A HOMELESS SUPPORT unit run by the national housing charity, Threshold, resolved 81 cases of homelessness last year, with the majority of these involving children.
In total 51 children were housed by the Access Housing Unit last year – a unit that helps homeless people to move into private rented accommodation.
A report published today by the charity shows that last year was their busiest year ever recorded.

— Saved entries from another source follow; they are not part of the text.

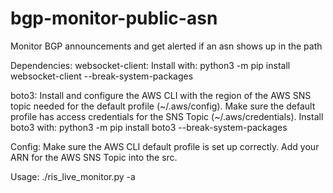 # bgp-monitor-public-asn
Monitor BGP announcements and get alerted if an asn shows up in the path


Dependencies:
websocket-client:
Install with:
python3 -m pip install websocket-client --break-system-packages

boto3:
Install and configure the AWS CLI with the region of the AWS SNS topic needed for the default profile (~/.aws/config).
Make sure the default profile has access credentials for the SNS Topic (~/.aws/credentials).
Install boto3 with:
python3 -m pip install boto3 --break-system-packages

Config:
Make sure the AWS CLI default profile is set up correctly.
Add your ARN for the AWS SNS Topic into the src.


Usage:
./ris_live_monitor.py -a <space separated list of ASNs to monitor here>
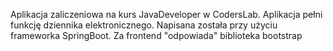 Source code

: Aplikacja zaliczeniowa na kurs JavaDeveloper w CodersLab.
Aplikacja pełni funkcję dziennika elektronicznego.
Napisana została przy użyciu frameworka SpringBoot.
Za frontend "odpowiada" biblioteka bootstrap

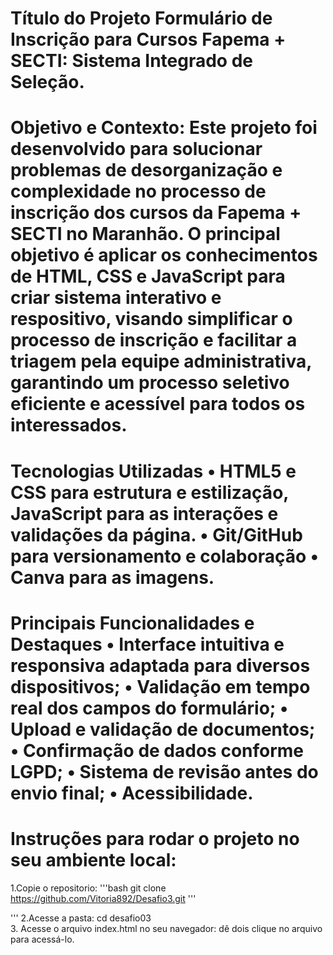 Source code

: # Título do Projeto Formulário de Inscrição para Cursos Fapema + SECTI: Sistema Integrado de Seleção.

# Objetivo e Contexto: Este projeto foi desenvolvido para solucionar problemas de desorganização e complexidade no processo de inscrição dos cursos da Fapema + SECTI no Maranhão. O principal objetivo é aplicar os conhecimentos de HTML, CSS e JavaScript para criar sistema interativo e respositivo, visando simplificar o processo de inscrição e facilitar a triagem pela equipe administrativa, garantindo um processo seletivo eficiente e acessível para todos os interessados.

# Tecnologias Utilizadas • HTML5 e CSS para estrutura e estilização, JavaScript para as interações e validações da página. • Git/GitHub para versionamento e colaboração • Canva para as imagens.

# Principais Funcionalidades e Destaques • Interface intuitiva e responsiva adaptada para diversos dispositivos; • Validação em tempo real dos campos do formulário; • Upload e validação de documentos; • Confirmação de dados conforme LGPD; • Sistema de revisão antes do envio final; • Acessibilidade.

# Instruções para rodar o projeto no seu ambiente local: 
1.Copie o repositorio:
'''bash
git clone https://github.com/Vitoria892/Desafio3.git
'''

'''
2.Acesse a pasta: cd desafio03  
3. Acesse o arquivo index.html no seu navegador: dê dois clique no arquivo para acessá-lo.

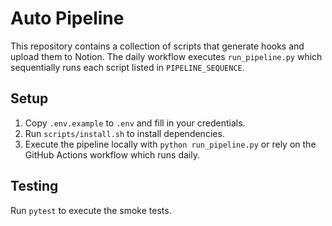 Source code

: # Auto Pipeline

This repository contains a collection of scripts that generate hooks and upload them to Notion. The daily workflow executes `run_pipeline.py` which sequentially runs each script listed in `PIPELINE_SEQUENCE`.

## Setup

1. Copy `.env.example` to `.env` and fill in your credentials.
2. Run `scripts/install.sh` to install dependencies.
3. Execute the pipeline locally with `python run_pipeline.py` or rely on the GitHub Actions workflow which runs daily.

## Testing

Run `pytest` to execute the smoke tests.
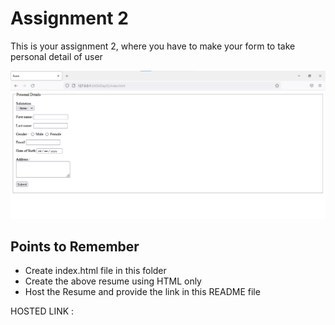 
# Assignment 2
This is your assignment 2, where you have to make your form to take personal detail of user

![form](./Images/form.png)

## Points to Remember
- Create index.html file in this folder
- Create the above resume using HTML only
- Host the Resume and provide the link in this README file

HOSTED LINK :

Threshold’s Dublin Access Housing Unit received 800 referrals in 2013, an increase of 77 per cent on the previous year.
Commenting today, Fionnughla McLoughlin, Assistant Manager of the Access Housing Unit, said between 2010 and 2013, they noted a drop of the amount of rental properties being advertised as well as a drop in landlords willing to accept rent supplement.
“This means, for low-income tenants in Dublin, there are very few options available,” she said, adding referrals to their service almost doubled in the past year, due to a range of factors such as a serious shortage of rental accommodation in the city, the rise in rents, welfare cuts and rent supplement caps.

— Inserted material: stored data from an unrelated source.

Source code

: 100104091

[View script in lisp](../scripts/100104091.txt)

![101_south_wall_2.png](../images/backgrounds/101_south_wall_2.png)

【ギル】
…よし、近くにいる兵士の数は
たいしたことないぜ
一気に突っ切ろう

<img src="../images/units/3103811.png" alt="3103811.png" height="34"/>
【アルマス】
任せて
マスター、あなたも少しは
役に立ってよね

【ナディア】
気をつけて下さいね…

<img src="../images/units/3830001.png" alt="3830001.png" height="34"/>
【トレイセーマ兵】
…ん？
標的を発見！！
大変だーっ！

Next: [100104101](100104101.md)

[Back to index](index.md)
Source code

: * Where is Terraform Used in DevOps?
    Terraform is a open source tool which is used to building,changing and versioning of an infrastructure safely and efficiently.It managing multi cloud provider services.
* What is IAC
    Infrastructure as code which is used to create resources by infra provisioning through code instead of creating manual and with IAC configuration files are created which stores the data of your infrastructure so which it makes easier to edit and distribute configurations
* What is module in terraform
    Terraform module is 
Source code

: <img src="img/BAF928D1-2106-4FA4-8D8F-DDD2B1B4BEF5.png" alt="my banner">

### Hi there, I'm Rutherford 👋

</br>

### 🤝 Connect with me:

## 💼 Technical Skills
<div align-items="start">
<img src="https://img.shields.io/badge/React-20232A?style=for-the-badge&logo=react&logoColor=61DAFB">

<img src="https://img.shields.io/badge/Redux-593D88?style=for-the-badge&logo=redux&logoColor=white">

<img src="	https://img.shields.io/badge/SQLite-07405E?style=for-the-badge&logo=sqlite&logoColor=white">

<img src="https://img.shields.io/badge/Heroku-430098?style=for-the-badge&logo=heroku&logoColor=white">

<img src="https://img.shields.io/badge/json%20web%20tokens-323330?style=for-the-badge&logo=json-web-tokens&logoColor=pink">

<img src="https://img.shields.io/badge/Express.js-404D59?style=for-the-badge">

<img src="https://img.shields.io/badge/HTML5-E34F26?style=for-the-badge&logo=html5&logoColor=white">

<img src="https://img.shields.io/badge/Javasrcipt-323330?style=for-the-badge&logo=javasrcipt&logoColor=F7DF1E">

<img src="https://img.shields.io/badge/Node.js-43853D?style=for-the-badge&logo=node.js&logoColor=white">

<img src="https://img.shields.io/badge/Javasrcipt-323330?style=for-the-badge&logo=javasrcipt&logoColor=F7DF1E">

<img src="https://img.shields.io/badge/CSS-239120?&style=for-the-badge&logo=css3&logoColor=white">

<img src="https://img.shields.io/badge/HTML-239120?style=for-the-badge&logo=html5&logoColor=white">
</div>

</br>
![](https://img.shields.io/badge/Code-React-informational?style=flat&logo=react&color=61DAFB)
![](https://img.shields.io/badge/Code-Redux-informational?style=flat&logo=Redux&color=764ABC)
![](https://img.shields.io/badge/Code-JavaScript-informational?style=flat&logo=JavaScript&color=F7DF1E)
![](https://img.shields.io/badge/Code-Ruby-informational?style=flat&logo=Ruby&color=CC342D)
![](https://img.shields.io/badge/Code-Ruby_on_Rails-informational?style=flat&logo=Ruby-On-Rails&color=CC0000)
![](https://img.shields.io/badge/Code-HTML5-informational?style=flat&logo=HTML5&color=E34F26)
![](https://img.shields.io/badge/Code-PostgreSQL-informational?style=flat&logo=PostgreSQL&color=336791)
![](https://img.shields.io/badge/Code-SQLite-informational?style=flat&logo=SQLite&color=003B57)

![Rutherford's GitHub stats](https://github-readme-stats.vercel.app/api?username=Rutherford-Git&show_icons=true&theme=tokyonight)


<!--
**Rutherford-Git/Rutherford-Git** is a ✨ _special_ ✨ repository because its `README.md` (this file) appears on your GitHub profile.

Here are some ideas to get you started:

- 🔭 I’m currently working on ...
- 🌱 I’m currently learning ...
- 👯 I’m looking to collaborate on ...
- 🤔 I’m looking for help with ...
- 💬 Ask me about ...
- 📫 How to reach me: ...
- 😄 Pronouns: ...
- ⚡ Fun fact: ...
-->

She said the result is that many low-income, vulnerable families are no longer able to make their rent or find suitable accommodation within their price-range.
According to Threshold, referrals to the organisation’s homeless support service rose steadily not only in 2013, but also in the previous three years.
In 2010, the service dealt with 260 referrals while in 2011 the figure increased to 394. In 2012, it was 453.
Each year, Threshold helps over 21,000 people throughout Ireland to resolve a housing crisis.